PROVIDED MATERIAL -
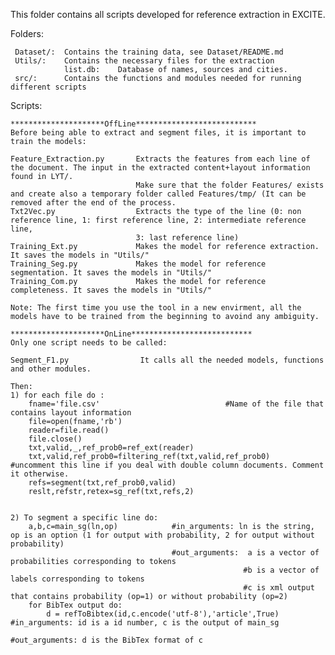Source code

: This folder contains all scripts developed for reference extraction in EXCITE. 

Folders:

     Dataset/:  Contains the training data, see Dataset/README.md
     Utils/:    Contains the necessary files for the extraction
                list.db:    Database of names, sources and cities.
     src/:      Contains the functions and modules needed for running different scripts
    
Scripts:

    *********************OffLine***************************
    Before being able to extract and segment files, it is important to train the models:
    
    Feature_Extraction.py       Extracts the features from each line of the document. The input in the extracted content+layout information found in LYT/.
                                Make sure that the folder Features/ exists and create also a temporary folder called Features/tmp/ (It can be removed after the end of the process.
    Txt2Vec.py                  Extracts the type of the line (0: non reference line, 1: first reference line, 2: intermediate reference line, 
                                3: last reference line)
    Training_Ext.py             Makes the model for reference extraction. It saves the models in "Utils/"
    Training_Seg.py             Makes the model for reference segmentation. It saves the models in "Utils/"
    Training_Com.py             Makes the model for reference completeness. It saves the models in "Utils/"
    
    Note: The first time you use the tool in a new envirment, all the models have to be trained from the beginning to avoind any ambiguity. 
    
    *********************OnLine***************************
    Only one script needs to be called:
    
    Segment_F1.py                It calls all the needed models, functions and other modules. 
    
    Then: 
    1) for each file do :
        fname='file.csv'                            #Name of the file that contains layout information 
        file=open(fname,'rb')
        reader=file.read()
        file.close()
        txt,valid,_,ref_prob0=ref_ext(reader)
        txt,valid,ref_prob0=filtering_ref(txt,valid,ref_prob0)   #uncomment this line if you deal with double column documents. Comment it otherwise.
        refs=segment(txt,ref_prob0,valid)
        reslt,refstr,retex=sg_ref(txt,refs,2)
        
        
    2) To segment a specific line do:
        a,b,c=main_sg(ln,op)            #in_arguments: ln is the string, op is an option (1 for output with probability, 2 for output without probability)
                                        #out_arguments:  a is a vector of probabilities corresponding to tokens
                                                        #b is a vector of labels corresponding to tokens
                                                        #c is xml output that contains probability (op=1) or without probability (op=2)
        for BibTex output do:
            d = refToBibtex(id,c.encode('utf-8'),'article',True)        #in_arguments: id is a id number, c is the output of main_sg
                                                                        #out_arguments: d is the BibTex format of c

    
    
    

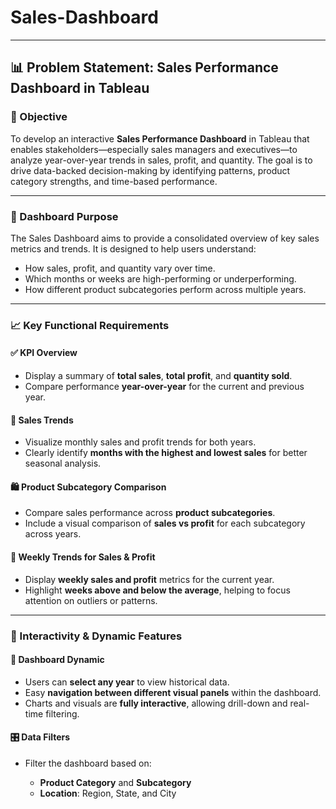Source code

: # Sales-Dashboard
---

## 📊 Problem Statement: Sales Performance Dashboard in Tableau

### 🧩 Objective

To develop an interactive **Sales Performance Dashboard** in Tableau that enables stakeholders—especially sales managers and executives—to analyze year-over-year trends in sales, profit, and quantity. The goal is to drive data-backed decision-making by identifying patterns, product category strengths, and time-based performance.

---

### 📂 Dashboard Purpose

The Sales Dashboard aims to provide a consolidated overview of key sales metrics and trends. It is designed to help users understand:

* How sales, profit, and quantity vary over time.
* Which months or weeks are high-performing or underperforming.
* How different product subcategories perform across multiple years.

---

### 📈 Key Functional Requirements

#### ✅ KPI Overview

* Display a summary of **total sales**, **total profit**, and **quantity sold**.
* Compare performance **year-over-year** for the current and previous year.

#### 📅 Sales Trends

* Visualize monthly sales and profit trends for both years.
* Clearly identify **months with the highest and lowest sales** for better seasonal analysis.

#### 🛍️ Product Subcategory Comparison

* Compare sales performance across **product subcategories**.
* Include a visual comparison of **sales vs profit** for each subcategory across years.

#### 📆 Weekly Trends for Sales & Profit

* Display **weekly sales and profit** metrics for the current year.
* Highlight **weeks above and below the average**, helping to focus attention on outliers or patterns.

---

### 🧠 Interactivity & Dynamic Features

#### 🔄 Dashboard Dynamic

* Users can **select any year** to view historical data.
* Easy **navigation between different visual panels** within the dashboard.
* Charts and visuals are **fully interactive**, allowing drill-down and real-time filtering.

#### 🎛️ Data Filters

* Filter the dashboard based on:

  * **Product Category** and **Subcategory**
  * **Location**: Region, State, and City
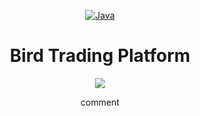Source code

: <div align="center">

   [![Java](https://img.shields.io/badge/Language-Java-%23f34b7d.svg?style=plastic)](https://en.wikipedia.org/wiki/Java)
   # **Bird Trading Platform**

   <img src="https://s.memehay.com/files/posts/20210401/chu-chim-trong-quan-ngoi-dau-ra-dau-hoi.jpeg">

   comment
</div>
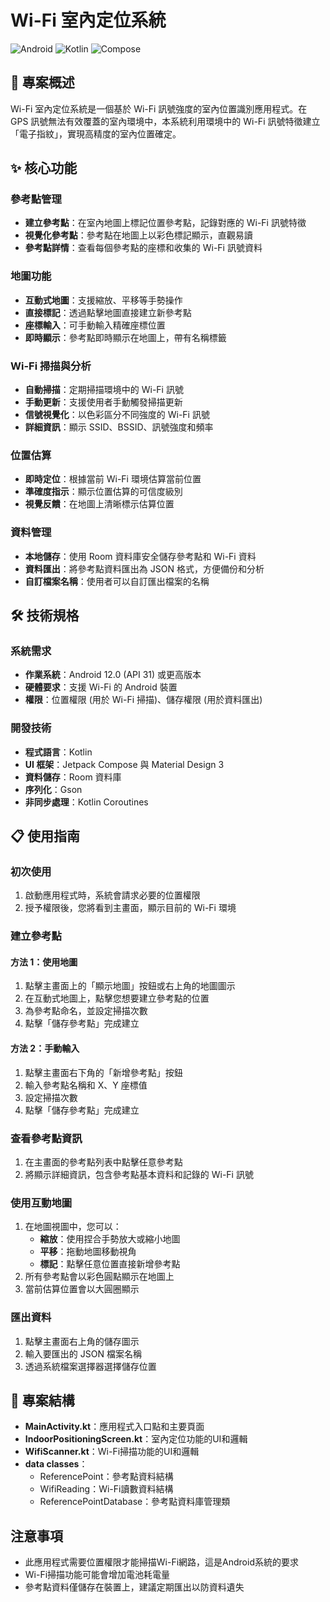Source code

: # Wi-Fi 室內定位系統

![Android](https://img.shields.io/badge/Platform-Android-3DDC84?logo=android)
![Kotlin](https://img.shields.io/badge/Language-Kotlin-0095D5?logo=kotlin)
![Compose](https://img.shields.io/badge/UI-Jetpack%20Compose-4285F4?logo=jetpack-compose)

## 📱 專案概述

Wi-Fi 室內定位系統是一個基於 Wi-Fi 訊號強度的室內位置識別應用程式。在 GPS 訊號無法有效覆蓋的室內環境中，本系統利用環境中的 Wi-Fi 訊號特徵建立「電子指紋」，實現高精度的室內位置確定。

## ✨ 核心功能

### 參考點管理
- **建立參考點**：在室內地圖上標記位置參考點，記錄對應的 Wi-Fi 訊號特徵
- **視覺化參考點**：參考點在地圖上以彩色標記顯示，直觀易讀
- **參考點詳情**：查看每個參考點的座標和收集的 Wi-Fi 訊號資料

### 地圖功能
- **互動式地圖**：支援縮放、平移等手勢操作
- **直接標記**：透過點擊地圖直接建立新參考點
- **座標輸入**：可手動輸入精確座標位置
- **即時顯示**：參考點即時顯示在地圖上，帶有名稱標籤

### Wi-Fi 掃描與分析
- **自動掃描**：定期掃描環境中的 Wi-Fi 訊號
- **手動更新**：支援使用者手動觸發掃描更新
- **信號視覺化**：以色彩區分不同強度的 Wi-Fi 訊號
- **詳細資訊**：顯示 SSID、BSSID、訊號強度和頻率

### 位置估算
- **即時定位**：根據當前 Wi-Fi 環境估算當前位置
- **準確度指示**：顯示位置估算的可信度級別
- **視覺反饋**：在地圖上清晰標示估算位置

### 資料管理
- **本地儲存**：使用 Room 資料庫安全儲存參考點和 Wi-Fi 資料
- **資料匯出**：將參考點資料匯出為 JSON 格式，方便備份和分析
- **自訂檔案名稱**：使用者可以自訂匯出檔案的名稱

## 🛠️ 技術規格

### 系統需求
- **作業系統**：Android 12.0 (API 31) 或更高版本
- **硬體要求**：支援 Wi-Fi 的 Android 裝置
- **權限**：位置權限 (用於 Wi-Fi 掃描)、儲存權限 (用於資料匯出)

### 開發技術
- **程式語言**：Kotlin
- **UI 框架**：Jetpack Compose 與 Material Design 3
- **資料儲存**：Room 資料庫
- **序列化**：Gson
- **非同步處理**：Kotlin Coroutines

## 📋 使用指南

### 初次使用
1. 啟動應用程式時，系統會請求必要的位置權限
2. 授予權限後，您將看到主畫面，顯示目前的 Wi-Fi 環境

### 建立參考點
#### 方法 1：使用地圖
1. 點擊主畫面上的「顯示地圖」按鈕或右上角的地圖圖示
2. 在互動式地圖上，點擊您想要建立參考點的位置
3. 為參考點命名，並設定掃描次數
4. 點擊「儲存參考點」完成建立

#### 方法 2：手動輸入
1. 點擊主畫面右下角的「新增參考點」按鈕
2. 輸入參考點名稱和 X、Y 座標值
3. 設定掃描次數
4. 點擊「儲存參考點」完成建立

### 查看參考點資訊
1. 在主畫面的參考點列表中點擊任意參考點
2. 將顯示詳細資訊，包含參考點基本資料和記錄的 Wi-Fi 訊號

### 使用互動地圖
1. 在地圖視圖中，您可以：
   - **縮放**：使用捏合手勢放大或縮小地圖
   - **平移**：拖動地圖移動視角
   - **標記**：點擊任意位置直接新增參考點
2. 所有參考點會以彩色圓點顯示在地圖上
3. 當前估算位置會以大圓圈顯示

### 匯出資料
1. 點擊主畫面右上角的儲存圖示
2. 輸入要匯出的 JSON 檔案名稱
3. 透過系統檔案選擇器選擇儲存位置

## 🧩 專案結構

- **MainActivity.kt**：應用程式入口點和主要頁面
- **IndoorPositioningScreen.kt**：室內定位功能的UI和邏輯
- **WifiScanner.kt**：Wi-Fi掃描功能的UI和邏輯
- **data classes**：
  - ReferencePoint：參考點資料結構
  - WifiReading：Wi-Fi讀數資料結構
  - ReferencePointDatabase：參考點資料庫管理類

## 注意事項

- 此應用程式需要位置權限才能掃描Wi-Fi網路，這是Android系統的要求
- Wi-Fi掃描功能可能會增加電池耗電量
- 參考點資料僅儲存在裝置上，建議定期匯出以防資料遺失

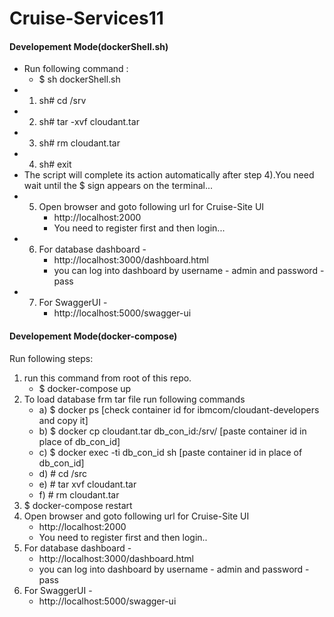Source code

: # Cruise-Services11
#### Developement Mode(dockerShell.sh) ####
  -  Run following command :
       - $ sh dockerShell.sh
  - 1) sh# cd /srv    
  - 2) sh# tar -xvf cloudant.tar
  - 3) sh# rm cloudant.tar
  - 4) sh# exit
  - The script will complete its action automatically after step 4).You need wait until the $ sign appears on the terminal...
  - 5) Open browser and goto following url for Cruise-Site UI
         - http://localhost:2000
         - You need to register first and then login...
  - 6) For database dashboard -
         - http://localhost:3000/dashboard.html
         - you can log into dashboard by username - admin and password - pass
  - 7) For SwaggerUI -
         - http://localhost:5000/swagger-ui

#### Developement Mode(docker-compose) ####
 Run following steps:
   1) run this command from root of this repo.
      - $ docker-compose up
   2) To load database frm tar file run following commands
        - a) $ docker ps                                [check container id for ibmcom/cloudant-developers and copy it]
        - b) $ docker cp cloudant.tar db_con_id:/srv/   [paste container id in place of db_con_id]      
        - c) $ docker exec -ti db_con_id sh             [paste container id in place of db_con_id]
        - d) # cd /src
        - e) # tar xvf cloudant.tar
        - f) # rm cloudant.tar
   3) $ docker-compose restart
   4) Open browser and goto following url for Cruise-Site UI
        - http://localhost:2000
        - You need to register first and then login..
   5) For database dashboard -
        - http://localhost:3000/dashboard.html
        - you can log into dashboard by username - admin and password - pass
   6) For SwaggerUI -
        - http://localhost:5000/swagger-ui
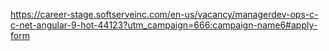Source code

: https://career-stage.softserveinc.com/en-us/vacancy/managerdev-ops-c-c-net-angular-9-hot-44123?utm_campaign=666:campaign-name6#apply-form
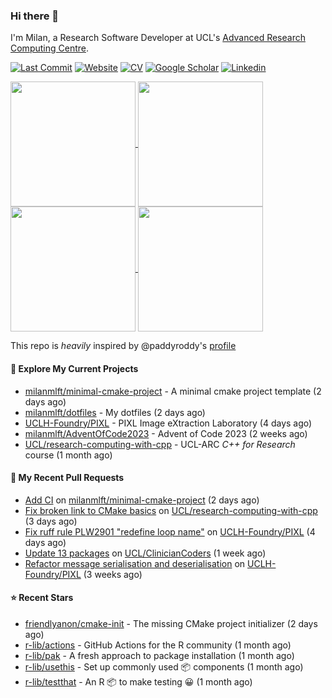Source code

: ### Hi there 👋

I'm Milan, a Research Software Developer at UCL's [Advanced Research Computing
Centre](https://www.ucl.ac.uk/advanced-research-computing/advanced-research-computing-centre).

[![Last Commit](https://img.shields.io/github/last-commit/milanmlft/milanmlft?label=updated)](https://github.com/milanmlft)
[![Website](https://img.shields.io/badge/GitHub%20Pages-222?logo=githubpages&logoColor=fff&style=for-the-badge&style=flat)](https://milanmlft.dev)
[![CV](https://img.shields.io/badge/CV-PDF-pink.svg)](https://milanmlft.dev/uploads/resume.pdf)
[![Google Scholar](https://img.shields.io/badge/Google%20Scholar-4285F4?logo=googlescholar&logoColor=fff&style=for-the-badge&style=flat)](https://scholar.google.com/citations?user=LwW40HQAAAAJ&hl=en)
[![Linkedin](https://img.shields.io/badge/LinkedIn-0A66C2?logo=linkedin&logoColor=fff&style=for-the-badge&style=flat)](http://www.linkedin.com/in/milan-malfait)


<a href="https://github.com/milanmlft/milanmlft#gh-dark-mode-only">
  <img height=200 align="center" src="https://github-readme-stats-paddyroddy.vercel.app/api?username=milanmlft&disable_animations=true&hide_border=true&hide_title=true&include_all_commits=true&rank_icon=github&show=prs_merged,reviews&show_icons=true&theme=tokyonight" />
</a>
<a href="https://github.com/milanmlft/milanmlft#gh-dark-mode-only">
  <img height=200 align="center" src="https://github-readme-stats-paddyroddy.vercel.app/api/top-langs/?username=milanmlft&hide=jupyter%20notebook,html&langs_count=10&layout=compact&theme=tokyonight" />
</a>


<a href="https://github.com/milanmlft/milanmlft#gh-light-mode-only">
  <img height=200 align="center" src="https://github-readme-stats-paddyroddy.vercel.app/api?username=milanmlft&disable_animations=true&hide_border=true&hide_title=true&include_all_commits=true&rank_icon=github&show=prs_merged,reviews&show_icons=true&theme=default" />
</a>
<a href="https://github.com/milanmlft/milanmlft#gh-light-mode-only">
  <img height=200 align="center" src="https://github-readme-stats-paddyroddy.vercel.app/api/top-langs/?username=milanmlft&hide=jupyter%20notebook,html&langs_count=10&layout=compact&theme=default" />
</a>

This repo is _heavily_ inspired by @paddyroddy's [profile](https://github.com/paddyroddy/paddyroddy)

#### 👷 Explore My Current Projects

- [milanmlft/minimal-cmake-project](https://github.com/milanmlft/minimal-cmake-project) - A minimal cmake project template
  (2 days ago)
- [milanmlft/dotfiles](https://github.com/milanmlft/dotfiles) - My dotfiles
  (2 days ago)
- [UCLH-Foundry/PIXL](https://github.com/UCLH-Foundry/PIXL) - PIXL Image eXtraction Laboratory
  (4 days ago)
- [milanmlft/AdventOfCode2023](https://github.com/milanmlft/AdventOfCode2023) - Advent of Code 2023
  (2 weeks ago)
- [UCL/research-computing-with-cpp](https://github.com/UCL/research-computing-with-cpp) - UCL-ARC *C&#43;&#43; for Research* course
  (1 month ago)

#### 🔨 My Recent Pull Requests

- [Add CI](https://github.com/milanmlft/minimal-cmake-project/pull/1) on [milanmlft/minimal-cmake-project](https://github.com/milanmlft/minimal-cmake-project)
  (2 days ago)
- [Fix broken link to CMake basics](https://github.com/UCL/research-computing-with-cpp/pull/144) on [UCL/research-computing-with-cpp](https://github.com/UCL/research-computing-with-cpp)
  (3 days ago)
- [Fix ruff rule PLW2901 &#34;redefine loop name&#34;](https://github.com/UCLH-Foundry/PIXL/pull/216) on [UCLH-Foundry/PIXL](https://github.com/UCLH-Foundry/PIXL)
  (4 days ago)
- [Update 13 packages](https://github.com/UCL/ClinicianCoders/pull/10) on [UCL/ClinicianCoders](https://github.com/UCL/ClinicianCoders)
  (1 week ago)
- [Refactor message serialisation and deserialisation](https://github.com/UCLH-Foundry/PIXL/pull/197) on [UCLH-Foundry/PIXL](https://github.com/UCLH-Foundry/PIXL)
  (3 weeks ago)

#### ⭐ Recent Stars

- [friendlyanon/cmake-init](https://github.com/friendlyanon/cmake-init) - The missing CMake project initializer
  (2 days ago)
- [r-lib/actions](https://github.com/r-lib/actions) - GitHub Actions for the R community
  (1 month ago)
- [r-lib/pak](https://github.com/r-lib/pak) - A fresh approach to package installation
  (1 month ago)
- [r-lib/usethis](https://github.com/r-lib/usethis) - Set up commonly used 📦 components
  (1 month ago)
- [r-lib/testthat](https://github.com/r-lib/testthat) - An R 📦 to make testing 😀
  (1 month ago)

WHAT TO PRODUCE - Beginning at the line with "- **權限**：位置權限 (用於 Wi-Fi 掃描)、儲存權限 (用於資料匯出)" and ending at the line with "- **IndoorPosi", reproduce each line of the data above exactly, and add no other lines.

COMPLETED TASK -
- **權限**：位置權限 (用於 Wi-Fi 掃描)、儲存權限 (用於資料匯出)

### 開發技術
- **程式語言**：Kotlin
- **UI 框架**：Jetpack Compose 與 Material Design 3
- **資料儲存**：Room 資料庫
- **序列化**：Gson
- **非同步處理**：Kotlin Coroutines

## 📋 使用指南

### 初次使用
1. 啟動應用程式時，系統會請求必要的位置權限
2. 授予權限後，您將看到主畫面，顯示目前的 Wi-Fi 環境

### 建立參考點
#### 方法 1：使用地圖
1. 點擊主畫面上的「顯示地圖」按鈕或右上角的地圖圖示
2. 在互動式地圖上，點擊您想要建立參考點的位置
3. 為參考點命名，並設定掃描次數
4. 點擊「儲存參考點」完成建立

#### 方法 2：手動輸入
1. 點擊主畫面右下角的「新增參考點」按鈕
2. 輸入參考點名稱和 X、Y 座標值
3. 設定掃描次數
4. 點擊「儲存參考點」完成建立

### 查看參考點資訊
1. 在主畫面的參考點列表中點擊任意參考點
2. 將顯示詳細資訊，包含參考點基本資料和記錄的 Wi-Fi 訊號

### 使用互動地圖
1. 在地圖視圖中，您可以：
   - **縮放**：使用捏合手勢放大或縮小地圖
   - **平移**：拖動地圖移動視角
   - **標記**：點擊任意位置直接新增參考點
2. 所有參考點會以彩色圓點顯示在地圖上
3. 當前估算位置會以大圓圈顯示

### 匯出資料
1. 點擊主畫面右上角的儲存圖示
2. 輸入要匯出的 JSON 檔案名稱
3. 透過系統檔案選擇器選擇儲存位置

## 🧩 專案結構

- **MainActivity.kt**：應用程式入口點和主要頁面
- **IndoorPositioningScreen.kt**：室內定位功能的UI和邏輯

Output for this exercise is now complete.